We’re working with the Mayo Clinic in a project to prevent preterm labor. The number one cause is infection. We want to find out which bacteria cause preterm labor, and how to improve the vaginal skin microbiome so women are less likely to go into preterm labor. The Mayo Clinic is funding the work. They have OBs who can collect vaginal microbiome samples from patients. We process the samples, do analytics, sit at the table with OBs and say hey, we think these are the markers for preterm labor. We think these are potential therapeutics. Then they find patient volunteers for clinical trials.

What has your biggest challenge been?

We’re three scientists who have the technical expertise to execute all these ideas, to talk to clinicians. But when you start a company there are a whole lot of other things that are required. How do you open a bank account? How do you get the legal paperwork in place for partnerships? What does the terminology mean? What’s beneficial in the short term for the company? In the long term?

All of those very practical necessities to start a company are new to us. It’s like drinking from a fire hydrant, trying to learn while doing.

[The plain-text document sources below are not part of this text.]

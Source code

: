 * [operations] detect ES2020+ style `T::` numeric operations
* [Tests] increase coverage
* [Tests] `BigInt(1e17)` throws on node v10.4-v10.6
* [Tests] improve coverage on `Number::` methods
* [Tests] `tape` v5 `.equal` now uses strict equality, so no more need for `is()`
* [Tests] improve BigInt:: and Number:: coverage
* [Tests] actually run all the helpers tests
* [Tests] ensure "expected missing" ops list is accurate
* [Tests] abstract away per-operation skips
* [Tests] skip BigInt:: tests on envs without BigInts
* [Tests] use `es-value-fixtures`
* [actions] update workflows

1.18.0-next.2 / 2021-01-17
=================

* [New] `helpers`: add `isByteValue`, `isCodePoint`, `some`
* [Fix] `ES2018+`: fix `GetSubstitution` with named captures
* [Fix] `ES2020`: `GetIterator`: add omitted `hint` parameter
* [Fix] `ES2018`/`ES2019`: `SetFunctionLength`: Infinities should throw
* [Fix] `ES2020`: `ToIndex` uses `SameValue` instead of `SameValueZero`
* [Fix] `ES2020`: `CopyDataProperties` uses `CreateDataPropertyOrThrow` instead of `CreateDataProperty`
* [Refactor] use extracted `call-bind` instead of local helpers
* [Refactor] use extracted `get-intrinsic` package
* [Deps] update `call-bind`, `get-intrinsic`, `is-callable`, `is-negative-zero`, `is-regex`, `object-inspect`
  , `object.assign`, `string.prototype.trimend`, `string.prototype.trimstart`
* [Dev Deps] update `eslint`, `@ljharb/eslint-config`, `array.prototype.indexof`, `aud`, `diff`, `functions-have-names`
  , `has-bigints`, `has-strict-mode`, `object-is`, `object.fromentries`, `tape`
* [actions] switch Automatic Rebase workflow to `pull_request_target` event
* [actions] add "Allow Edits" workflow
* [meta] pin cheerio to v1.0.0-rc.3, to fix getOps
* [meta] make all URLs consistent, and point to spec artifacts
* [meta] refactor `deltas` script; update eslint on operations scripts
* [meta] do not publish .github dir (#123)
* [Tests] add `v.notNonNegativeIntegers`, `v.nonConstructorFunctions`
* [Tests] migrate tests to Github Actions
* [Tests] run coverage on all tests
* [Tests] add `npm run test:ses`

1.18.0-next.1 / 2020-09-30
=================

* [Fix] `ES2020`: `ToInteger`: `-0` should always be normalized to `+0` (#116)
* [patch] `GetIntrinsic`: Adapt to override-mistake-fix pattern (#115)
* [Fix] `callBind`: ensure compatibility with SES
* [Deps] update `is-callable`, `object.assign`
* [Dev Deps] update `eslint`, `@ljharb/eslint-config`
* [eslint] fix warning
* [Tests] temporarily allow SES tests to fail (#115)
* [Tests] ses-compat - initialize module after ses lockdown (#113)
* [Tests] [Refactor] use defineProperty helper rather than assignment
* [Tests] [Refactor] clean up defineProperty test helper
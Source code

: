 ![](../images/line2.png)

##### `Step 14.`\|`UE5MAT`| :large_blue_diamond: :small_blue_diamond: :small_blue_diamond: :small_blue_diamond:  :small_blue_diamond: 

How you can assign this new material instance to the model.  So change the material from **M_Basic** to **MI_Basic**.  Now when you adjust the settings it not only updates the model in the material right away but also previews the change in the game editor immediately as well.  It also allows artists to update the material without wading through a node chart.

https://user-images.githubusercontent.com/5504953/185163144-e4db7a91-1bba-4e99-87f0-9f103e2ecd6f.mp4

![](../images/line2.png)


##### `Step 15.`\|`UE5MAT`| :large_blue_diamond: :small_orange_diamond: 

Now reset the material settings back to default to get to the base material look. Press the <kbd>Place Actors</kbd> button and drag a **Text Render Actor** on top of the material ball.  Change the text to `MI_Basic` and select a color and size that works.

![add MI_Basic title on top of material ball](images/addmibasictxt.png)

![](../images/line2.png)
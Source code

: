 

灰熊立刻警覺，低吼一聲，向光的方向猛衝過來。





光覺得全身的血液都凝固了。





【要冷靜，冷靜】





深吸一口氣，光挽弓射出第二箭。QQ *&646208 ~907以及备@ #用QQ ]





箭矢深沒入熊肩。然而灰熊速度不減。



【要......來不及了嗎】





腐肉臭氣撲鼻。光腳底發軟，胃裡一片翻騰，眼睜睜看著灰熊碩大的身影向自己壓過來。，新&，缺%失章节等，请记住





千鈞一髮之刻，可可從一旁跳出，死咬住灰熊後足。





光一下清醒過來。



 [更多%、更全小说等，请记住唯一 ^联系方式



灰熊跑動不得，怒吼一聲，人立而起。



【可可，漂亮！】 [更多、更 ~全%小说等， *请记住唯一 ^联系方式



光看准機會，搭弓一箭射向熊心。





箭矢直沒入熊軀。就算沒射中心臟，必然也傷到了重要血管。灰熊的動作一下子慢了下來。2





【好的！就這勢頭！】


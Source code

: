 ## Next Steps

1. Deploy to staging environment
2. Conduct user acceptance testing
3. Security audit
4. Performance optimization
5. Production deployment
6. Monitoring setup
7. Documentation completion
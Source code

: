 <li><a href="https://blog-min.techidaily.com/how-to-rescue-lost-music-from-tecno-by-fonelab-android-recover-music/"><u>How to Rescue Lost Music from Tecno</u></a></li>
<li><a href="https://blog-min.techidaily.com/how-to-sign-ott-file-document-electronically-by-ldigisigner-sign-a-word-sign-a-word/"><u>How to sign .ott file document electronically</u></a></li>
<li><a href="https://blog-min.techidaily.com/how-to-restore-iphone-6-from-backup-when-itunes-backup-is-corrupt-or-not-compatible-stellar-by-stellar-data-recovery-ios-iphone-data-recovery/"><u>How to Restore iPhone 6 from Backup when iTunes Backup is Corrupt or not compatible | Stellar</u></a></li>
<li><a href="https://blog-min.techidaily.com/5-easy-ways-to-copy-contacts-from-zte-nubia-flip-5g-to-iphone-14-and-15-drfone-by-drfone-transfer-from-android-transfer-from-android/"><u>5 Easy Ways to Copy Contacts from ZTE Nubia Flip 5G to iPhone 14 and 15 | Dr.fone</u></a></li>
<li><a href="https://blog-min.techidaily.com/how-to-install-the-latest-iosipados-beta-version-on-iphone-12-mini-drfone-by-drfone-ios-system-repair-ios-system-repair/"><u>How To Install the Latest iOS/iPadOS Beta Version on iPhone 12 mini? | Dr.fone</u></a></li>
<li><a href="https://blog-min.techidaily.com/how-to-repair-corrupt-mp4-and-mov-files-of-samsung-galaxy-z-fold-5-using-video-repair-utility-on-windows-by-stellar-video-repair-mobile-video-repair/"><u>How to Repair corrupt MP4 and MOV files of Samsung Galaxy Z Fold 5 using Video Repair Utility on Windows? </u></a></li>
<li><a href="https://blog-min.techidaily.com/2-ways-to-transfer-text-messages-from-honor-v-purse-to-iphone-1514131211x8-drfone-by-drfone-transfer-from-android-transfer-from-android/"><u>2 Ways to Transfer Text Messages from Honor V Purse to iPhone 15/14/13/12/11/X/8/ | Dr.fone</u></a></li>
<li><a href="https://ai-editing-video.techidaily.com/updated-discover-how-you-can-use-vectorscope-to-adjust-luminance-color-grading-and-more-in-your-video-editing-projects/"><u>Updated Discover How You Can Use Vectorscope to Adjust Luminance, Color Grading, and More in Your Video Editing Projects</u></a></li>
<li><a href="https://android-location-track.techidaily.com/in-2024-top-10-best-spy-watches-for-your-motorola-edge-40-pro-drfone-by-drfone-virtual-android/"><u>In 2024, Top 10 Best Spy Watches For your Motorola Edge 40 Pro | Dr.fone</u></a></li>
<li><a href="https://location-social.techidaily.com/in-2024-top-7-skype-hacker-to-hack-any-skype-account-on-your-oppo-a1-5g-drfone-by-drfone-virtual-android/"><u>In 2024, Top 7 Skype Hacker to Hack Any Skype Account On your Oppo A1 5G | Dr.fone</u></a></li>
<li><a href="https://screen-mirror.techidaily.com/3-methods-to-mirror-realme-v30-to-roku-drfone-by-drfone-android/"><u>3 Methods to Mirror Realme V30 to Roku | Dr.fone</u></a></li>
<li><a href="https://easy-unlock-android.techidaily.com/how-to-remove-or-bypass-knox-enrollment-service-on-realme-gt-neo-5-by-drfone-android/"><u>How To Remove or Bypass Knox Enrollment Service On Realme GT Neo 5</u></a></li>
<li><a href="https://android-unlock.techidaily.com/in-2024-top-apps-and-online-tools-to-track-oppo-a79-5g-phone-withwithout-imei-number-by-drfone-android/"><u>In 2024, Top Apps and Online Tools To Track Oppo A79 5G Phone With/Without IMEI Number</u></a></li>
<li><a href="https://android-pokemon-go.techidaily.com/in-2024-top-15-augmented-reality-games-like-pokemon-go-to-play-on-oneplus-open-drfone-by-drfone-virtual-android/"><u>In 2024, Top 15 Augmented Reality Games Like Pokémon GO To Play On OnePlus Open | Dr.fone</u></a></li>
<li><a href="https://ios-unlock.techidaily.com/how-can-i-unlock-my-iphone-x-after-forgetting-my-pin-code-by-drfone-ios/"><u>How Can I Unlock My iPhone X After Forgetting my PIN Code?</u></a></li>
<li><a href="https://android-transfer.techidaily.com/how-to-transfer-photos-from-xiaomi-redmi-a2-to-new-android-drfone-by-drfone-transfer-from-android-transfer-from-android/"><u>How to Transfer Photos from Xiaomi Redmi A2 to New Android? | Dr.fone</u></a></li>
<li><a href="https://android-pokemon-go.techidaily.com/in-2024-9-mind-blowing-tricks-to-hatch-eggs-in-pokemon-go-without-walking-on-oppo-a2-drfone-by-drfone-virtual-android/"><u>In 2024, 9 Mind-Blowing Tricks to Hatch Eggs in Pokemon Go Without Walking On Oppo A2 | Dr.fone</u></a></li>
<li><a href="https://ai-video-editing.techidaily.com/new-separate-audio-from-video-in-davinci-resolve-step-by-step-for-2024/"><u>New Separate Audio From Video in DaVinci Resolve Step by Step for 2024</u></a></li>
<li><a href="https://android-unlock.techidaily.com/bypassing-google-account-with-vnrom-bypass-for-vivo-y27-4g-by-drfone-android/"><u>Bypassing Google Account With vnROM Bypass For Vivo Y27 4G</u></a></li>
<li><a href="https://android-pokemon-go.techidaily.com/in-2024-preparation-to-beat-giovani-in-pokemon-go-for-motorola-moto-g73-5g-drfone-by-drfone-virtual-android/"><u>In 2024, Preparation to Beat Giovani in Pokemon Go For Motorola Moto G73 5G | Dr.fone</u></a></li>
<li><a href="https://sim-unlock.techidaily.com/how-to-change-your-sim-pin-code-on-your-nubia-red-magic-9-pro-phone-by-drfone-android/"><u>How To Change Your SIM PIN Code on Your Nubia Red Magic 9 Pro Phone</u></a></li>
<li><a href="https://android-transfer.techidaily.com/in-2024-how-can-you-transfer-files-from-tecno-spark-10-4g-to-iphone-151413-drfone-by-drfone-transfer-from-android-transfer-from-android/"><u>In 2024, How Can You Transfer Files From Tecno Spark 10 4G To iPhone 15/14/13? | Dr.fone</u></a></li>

What’s your experience at QB3@953 been like?

QB3 brings to the table a lot of information we’d otherwise have been trying to get from a million different places.

It’s huge for us to be able to go to seminars in which experts are brought in who are already vetted and talk about things that are exactly what we need to know and then are available for follow-up conversations.

There are a lot of common hurdles everyone faces no matter what your company is. There was a seminar early on about biologics—what was the FDA going to do—it felt so specific to us, but we went and it was a packed house with all kinds of companies.

We learn a lot from the other companies too. We’re collaborating with Assembly and AOBiome.

We all talk together trying to figure out problems and help each other. You wouldn’t necessarily have predicted it—you might think everyone going after same resources would be competititve, but it’s not at all the case. Everyone’s on same ship together holding on tightly.

Doug sitting in office next to us is one of the key people. You know there are nodes for networking in the world? He’s one for the startup community.

Where do you want to go with Whole Biome?

This week the plan is [laughs].

Ultimately we want to hit on a variety of therapeutics that target the microbiome. It’s pretty early in the space so we’ve cast a wide net with various clinics and diseases, doing pilot studies to see which one is going to pan out to be something you can intervene in for human health. It won’t be just one, it will be several of them.